Among a subset of the thoughtful and orthodox, “it doesn’t matter who you marry” has become a bit of slogan. The line of thought behind it seems to go thus: we’re sold the notion that marital happiness, and marital obligations, depend on marrying “the one.” If you make a mistake, or your spouse’s personality changes, or you find yourself relating to them differently than you did at first, pulling up stakes and looking for a better deal falls somewhere between licit and incumbent. But in reality, what matters is the choice to get married, not who your partner is.

“It doesn’t matter who you marry” is an understandable reaction to a consumerist understanding of marriage and spiraling divorce rates; still, I have my doubts about its truth, utility, or prudence.

It is not clear that carefully considered, affection-driven spousal choice is an exclusively recent phenomenon. We can’t know the real lives, feelings, or practices of early 19th century couples from fictionalized accounts, but we can glean insight into what was socially valued, implicitly and explicitly, what was expected, what went without saying–hence the apt name “comedy of manners.” And even amid the venal machinations of Austen’s marriage plots, affection for a potential spouse and care in exercising one’s choice is presented as a standard, at least for the virtuous and well-bred.

Even in communities with no practice or concept of autonomy in courtship, the importance of a suitable match still shows up. Benjamin Franklin says in his autobiography

“I inquired concerning the Moravian marriages, whether the report was true that they were by lot. I was told that lots were used only in particular cases; that generally, when a young man found himself disposed to marry, he informed the elders of his class, who consulted the elder ladies that governed the young women. As these elders of the different sexes were well acquainted with the tempers and dispositions of their respective pupils they could best judge what matches were suitable, and their judgments were generally acquiesced in; but if, for example, it should happen that two or three young women were found to be equally proper for the young man, the lot was then recurred to. I objected, if the matches are not made by the mutual choice of the parties, some of them may chance to be very unhappy. “And so they may,” answered my informer, “if you let the parties choose for themselves”; which, indeed, I could not deny.”

It seems possible that it’s precisely the significance of whom you marry that moves some communities to take the decision out of the hands of the young couples themselves.

The discourse around the interchangeability of marital partners often implies that ideals of compatibility or the love-match are themselves the cause of current social ills. But low divorce rates and divorce stigma have co-existed with at least aspirational value attached to both scapegoats. This makes sense; presumably a robust understanding and institutional enforcement of marriage’s structure and obligations could support a variety of secondary norms.

Insofar as the problem is one of cultural misconceptions, the relevant point is not “what is the best way for an individual to enter into marriage?” but “what does the institution of marriage entail?”  As long as marriage in its socially constructed entirety exists only as a symbolic validation of love, or an at-will leisure activity that either party can opt out of at any moment, it will become perverse.

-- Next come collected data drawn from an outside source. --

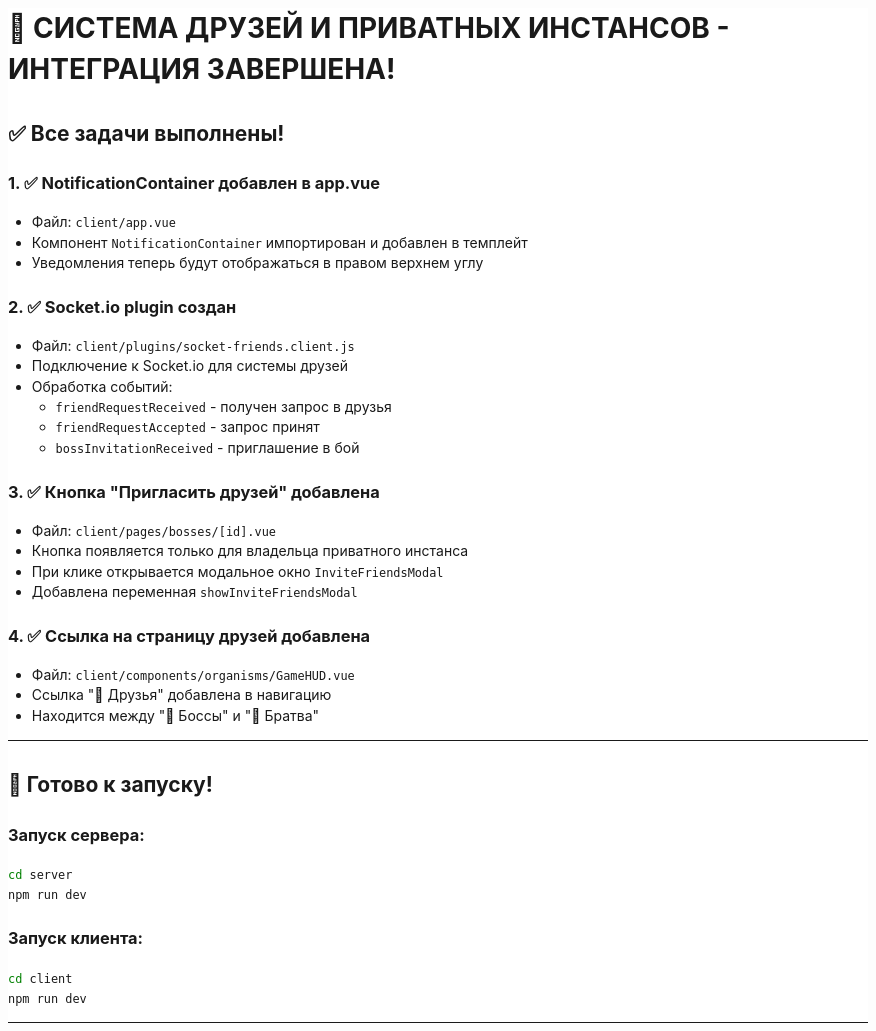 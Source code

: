 # 🎉 СИСТЕМА ДРУЗЕЙ И ПРИВАТНЫХ ИНСТАНСОВ - ИНТЕГРАЦИЯ ЗАВЕРШЕНА!

## ✅ Все задачи выполнены!

### 1. ✅ NotificationContainer добавлен в app.vue

- Файл: `client/app.vue`
- Компонент `NotificationContainer` импортирован и добавлен в темплейт
- Уведомления теперь будут отображаться в правом верхнем углу

### 2. ✅ Socket.io plugin создан

- Файл: `client/plugins/socket-friends.client.js`
- Подключение к Socket.io для системы друзей
- Обработка событий:
  - `friendRequestReceived` - получен запрос в друзья
  - `friendRequestAccepted` - запрос принят
  - `bossInvitationReceived` - приглашение в бой

### 3. ✅ Кнопка "Пригласить друзей" добавлена

- Файл: `client/pages/bosses/[id].vue`
- Кнопка появляется только для владельца приватного инстанса
- При клике открывается модальное окно `InviteFriendsModal`
- Добавлена переменная `showInviteFriendsModal`

### 4. ✅ Ссылка на страницу друзей добавлена

- Файл: `client/components/organisms/GameHUD.vue`
- Ссылка "👥 Друзья" добавлена в навигацию
- Находится между "👹 Боссы" и "🏴 Братва"

---

## 🚀 Готово к запуску!

### Запуск сервера:

```bash
cd server
npm run dev
```

### Запуск клиента:

```bash
cd client
npm run dev
```

---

It will sicken as an institution no matter how many individual couples keep their legally toothless vows, and whether the secondary norms attending it devolve on gendered labor, material security, interpersonal intimacy, political alliances, or sexual attraction.

It’s easy to see the aphoristic value of “it doesn’t matter who you marry,” or “just get married” here. The phrases jar the listener, reject the supposedly all-conquering powers of the soul-mate, and shift attention from personal happiness within marriage to a consideration of marriage itself. It’s entirely possible that proponents of marry-whomever-ism are engaging in a sophisticated bit of provocation designed to reframe cultural conversations about marriage rather than seriously presenting an alternative norm for how one should enter it.

But the aphorism needs at least an imaginary person’s particular plans and happiness as context, and so the futility of trying to address institutional breakdown at an individual level remains. Nor is futility the only problem.

Insofar as this advice has any teeth, it has them within communities already convinced of the seriousness of marriage. “It doesn’t matter whom you marry, just get married,” is unlikely to convince anyone who plans on a pre-nup, but it might convince very ardent, very young culture warriors who already see marriage as the sine qua non of a happy and valuable adult life. It’s most direct effect may be to encourage extremely imprudent action in a landscape that will offer the ardent couple very little succor in staying married once they have taken the plunge.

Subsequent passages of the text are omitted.